II. La qualification stricte de la situation administrative de l’étranger
A. L’inexistence juridique d’une simple manifestation d’intention
La requérante soutenait avoir saisi l’administration d’une demande de titre de séjour par une lettre adressée antérieurement à l’arrêté portant obligation de quitter le territoire. Les juges de Nancy procèdent à une analyse rigoureuse du contenu de cette correspondance pour en déterminer la portée juridique exacte au regard du code. La lettre mentionnait seulement la volonté de solliciter une admission au séjour afin de ne pas être destinataire d’une mesure d’éloignement avant la formation de la demande. La cour décide qu’une telle missive « ne peut être regardée comme constituant une demande, même irrégulièrement présentée par voie postale » de délivrance d’un titre. Cette manifestation d’intention n’appelait aucune décision de la part de l’autorité préfectorale et ne liait pas l’exercice de sa compétence en matière de police. L’administration n’était donc pas tenue d’examiner une demande dont elle n’était pas régulièrement saisie au moment de l’édiction de l’acte contesté. Ce constat écarte également l’obligation pour le préfet de délivrer un récépissé de demande de titre de séjour durant l’instruction de l’affaire.
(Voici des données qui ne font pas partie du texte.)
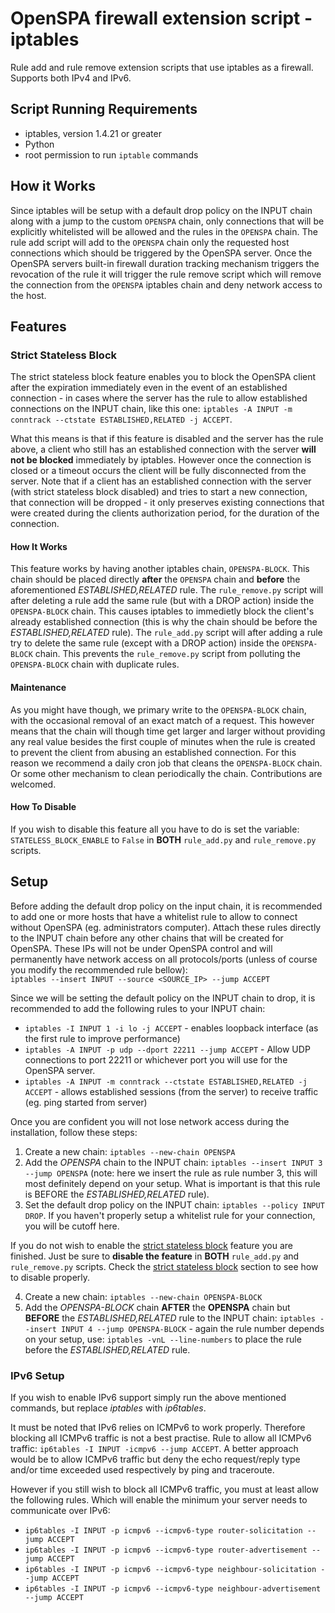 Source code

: # OpenSPA firewall extension script - iptables
Rule add and rule remove extension scripts that use iptables as a firewall.
Supports both IPv4 and IPv6.

## Script Running Requirements
* iptables, version 1.4.21 or greater
* Python
* root permission to run `iptable` commands

## How it Works
Since iptables will be setup with a default drop policy on the INPUT chain along
with a jump to the custom `OPENSPA` chain, only connections that will be explicitly
whitelisted will be allowed and the rules in the `OPENSPA` chain.
The rule add script will add to the `OPENSPA` chain only the requested host connections 
which should be triggered by the OpenSPA server. Once the OpenSPA servers built-in
firewall duration tracking mechanism triggers the revocation of the rule it will trigger
the rule remove script which will remove the connection from the `OPENSPA` iptables 
chain and deny network access to the host.

## Features
### Strict Stateless Block
The strict stateless block feature enables you to block the OpenSPA client
after the expiration immediately even in the event of an established connection -
in cases where the server has the rule to allow established connections on the
INPUT chain, like this one:
`iptables -A INPUT -m conntrack --ctstate ESTABLISHED,RELATED -j ACCEPT`.

What this means is that if this feature is disabled and the server has the
rule above, a client who still has an established connection with the server
**will not be blocked** immediately by iptables. However once the connection
is closed or a timeout occurs the client will be fully disconnected from the
server. Note that if a client has an established connection with the server
(with strict stateless block disabled) and tries to start a new connection,
that connection will be dropped - it only preserves existing connections that
were created during the clients authorization period, for the duration of the
connection.

#### How It Works
This feature works by having another iptables chain, `OPENSPA-BLOCK`. This chain
should be placed directly **after** the `OPENSPA` chain and **before** the
aforementioned *ESTABLISHED,RELATED* rule. The `rule_remove.py` script will
after deleting a rule add the same rule (but with a DROP action) inside the
`OPENSPA-BLOCK` chain. This causes iptables to immedietly block the client's
already established connection (this is why the chain should be before the
*ESTABLISHED,RELATED* rule). The `rule_add.py` script will after adding a
rule try to delete the same rule (except with a DROP action) inside the
`OPENSPA-BLOCK` chain. This prevents the `rule_remove.py` script from polluting
the `OPENSPA-BLOCK` chain with duplicate rules.

#### Maintenance
As you might have though, we primary write to the `OPENSPA-BLOCK` chain, with
the occasional removal of an exact match of a request. This however means that
the chain will though time get larger and larger without providing any real value
besides the first couple of minutes when the rule is created to prevent the
client from abusing an established connection. For this reason we recommend
a daily cron job that cleans the `OPENSPA-BLOCK` chain. Or some other mechanism
to clean periodically the chain. Contributions are welcomed.

#### How To Disable
If you wish to disable this feature all you have to do is set the variable:
`STATELESS_BLOCK_ENABLE` to `False` in **BOTH** `rule_add.py` and `rule_remove.py`
scripts.

## Setup
Before adding the default drop policy on the input chain, it is recommended to add one 
or more hosts that have a whitelist rule to allow to connect without OpenSPA
(eg. administrators computer). Attach these rules directly to the INPUT 
chain before any other chains that will be created for OpenSPA. These IPs will
not be under OpenSPA control and will permanently have  network access on
all protocols/ports (unless of course you modify the recommended
rule bellow): \
`iptables --insert INPUT --source <SOURCE_IP> --jump ACCEPT`

Since we will be setting the default policy on the INPUT chain to drop, it
is recommended to add the following rules to your INPUT chain:
* `iptables -I INPUT 1 -i lo -j ACCEPT` - enables loopback interface (as the first rule
to improve performance)
* `iptables -A INPUT -p udp --dport 22211 --jump ACCEPT` - Allow UDP connections
to port 22211 or whichever port you will use for the OpenSPA server.
* `iptables -A INPUT -m conntrack --ctstate ESTABLISHED,RELATED -j ACCEPT` - allows
established sessions (from the server) to receive traffic (eg. ping started from server)

Once you are confident you will not lose network access during the installation, follow
these steps:
1. Create a new chain: `iptables --new-chain OPENSPA`
2. Add the *OPENSPA* chain to the INPUT chain: `iptables --insert INPUT 3 --jump OPENSPA`
(note: here we insert the rule as rule number 3, this will most definitely depend
on your setup. What is important is that this rule is BEFORE the *ESTABLISHED,RELATED*
rule).
3. Set the default drop policy on the INPUT chain: `iptables --policy INPUT DROP`. If you
haven't properly setup a whitelist rule for your connection, you will be cutoff here.

If you do not wish to enable the [strict stateless block](#strict-stateless-block)
feature you are finished. Just be sure to **disable the feature** in **BOTH** `rule_add.py`
and `rule_remove.py` scripts. Check the [strict stateless block](#strict-stateless-block)
section to see how to disable properly.

4. Create a new chain: `iptables --new-chain OPENSPA-BLOCK`
5. Add the *OPENSPA-BLOCK* chain **AFTER** the **OPENSPA** chain but **BEFORE**
the *ESTABLISHED,RELATED* rule to the INPUT chain:
`iptables --insert INPUT 4 --jump OPENSPA-BLOCK` - again the rule number depends
on your setup, use: `iptables -vnL --line-numbers` to place the rule before
the *ESTABLISHED,RELATED* rule.

### IPv6 Setup
If you wish to enable IPv6 support simply run the above mentioned commands, 
but replace *iptables* with *ip6tables*.

It must be noted that IPv6 relies on ICMPv6 to work properly. Therefore blocking 
all ICMPv6 traffic is not a best practise.
Rule to allow all ICMPv6 traffic: `ip6tables -I INPUT -icmpv6 --jump ACCEPT`. 
A better approach would be to allow ICMPv6 traffic but deny the echo request/reply
type and/or time exceeded used respectively by ping and traceroute.

However if you still wish to block all ICMPv6 traffic, you must at least allow 
the following rules. Which will enable the minimum your server needs to 
communicate over IPv6:
* `ip6tables -I INPUT -p icmpv6 --icmpv6-type router-solicitation --jump ACCEPT`
* `ip6tables -I INPUT -p icmpv6 --icmpv6-type router-advertisement --jump ACCEPT`
* `ip6tables -I INPUT -p icmpv6 --icmpv6-type neighbour-solicitation --jump ACCEPT`
* `ip6tables -I INPUT -p icmpv6 --icmpv6-type neighbour-advertisement --jump ACCEPT`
B. La validité de l’appréciation des liens personnels et familiaux
La légalité interne de la mesure d’éloignement suppose une conciliation entre les impératifs de l’ordre public et le droit au respect de la vie privée. L’intéressée invoquait une relation de concubinage avec un ressortissant national ainsi que des perspectives professionnelles sérieuses pour faire obstacle à son départ forcé. La cour relève toutefois que la vie commune alléguée est très récente et que la requérante ne justifie pas d’attaches familiales anciennes en France. Le juge note que cette situation « ne constitue pas un lien personnel de nature privée et familiale faisant obstacle à ce qu’il soit fait obligation » de quitter le territoire. L’intéressée conserve par ailleurs des liens forts dans son pays d’origine où résident sa mère ainsi que ses nombreux frères et sœurs. L’atteinte portée à la vie privée n’apparaît donc pas disproportionnée par rapport aux buts poursuivis par la mesure de police administrative de l’étranger. La présence d’une simple intention matrimoniale ne suffit pas à paralyser l’exécution d’une décision de retour dont la motivation demeure par ailleurs régulière. La cour confirme ainsi la validité de l’arrêté préfectoral et rejette l’ensemble des prétentions de la requérante.